De acordo com os dados disponibilizados no ranking de Competitividade Global de Talentos criado pelo Instituto Europeu de Administração de Empresas, o Brasil está na 80º posição dentre os 132 países analisados. Essas informações mostram a incapacidade do nosso país em criar, manter e/ou atrair mentes geniais, estando diretamente relacionado à falta de incentivos à ciência nacional, não somente por parte política, mas também por grande parte da população brasileira, que tende a não confiar na área. Isso torna a saída do país, algo cada vez mais favorável, principalmente para os profissionais que almejam maiores conquistas em suas áreas de trabalho. Esse é um fato muito preocupante, já que isso está tornando o Brasil um país cada vez mais atrasado tecnologicamente.
Segundo o biólogo Glauco Machado, “o investimento em pesquisa e tecnologia tem crescido em vários países desenvolvidos e as oportunidades de bolsas e eventualmente trabalho em algumas áreas são maiores no exterior do que aqui”. E tendo em vista de que desde a época colonial, nosso país foi caracterizado com agropastoril, e, apesar das Revoluções Industriais, nós continuamos sendo grandes produtores de matérias-primas, hoje, o Brasil não é considerado um país com alta tecnologia. Conforme dados tirados de uma matéria feita pelo jornal Folha de São Paulo, em 2018, os três países com maior destaque na área tecnológica foram a Austrália (2º lugar no Índice de Desenvolvimento Humano – IDH), o Canadá (8º) e a Dinamarca (19º), com o Brasil não sendo citado na matéria.

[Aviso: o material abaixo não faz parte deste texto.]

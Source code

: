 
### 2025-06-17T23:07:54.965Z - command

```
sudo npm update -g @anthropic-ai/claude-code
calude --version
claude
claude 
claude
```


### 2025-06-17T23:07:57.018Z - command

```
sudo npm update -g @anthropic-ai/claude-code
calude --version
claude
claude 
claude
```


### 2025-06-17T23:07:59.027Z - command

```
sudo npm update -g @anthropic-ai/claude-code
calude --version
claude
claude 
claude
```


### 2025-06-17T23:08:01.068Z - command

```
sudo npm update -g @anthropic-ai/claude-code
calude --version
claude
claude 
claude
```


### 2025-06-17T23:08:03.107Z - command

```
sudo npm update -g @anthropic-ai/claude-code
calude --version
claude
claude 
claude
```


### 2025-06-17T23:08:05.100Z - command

Portanto, são visíveis como os impactos sofridos por conta da fuga dos cérebros no Brasil afetam, não somente o país como nação, mas também como contingente populacional, já que, quanto mais tecnologia, mais alto é o IDH. Sendo assim, é necessário que o povo brasileiro note que o incentivo aos prodígios nacionais não é “perda de tempo”, mas sim algo que trará melhoras ao país e ao povo. E junto a isso, é importante que o Governo possibilite um melhor cenário para esse desenvolvimento, já que, por conta da burocracia, a cooperação entre os profissionais mais capacitados é extremamente complicada. Isso tornaria o Brasil um captador de talentos tanto nacionais, quanto internacionais.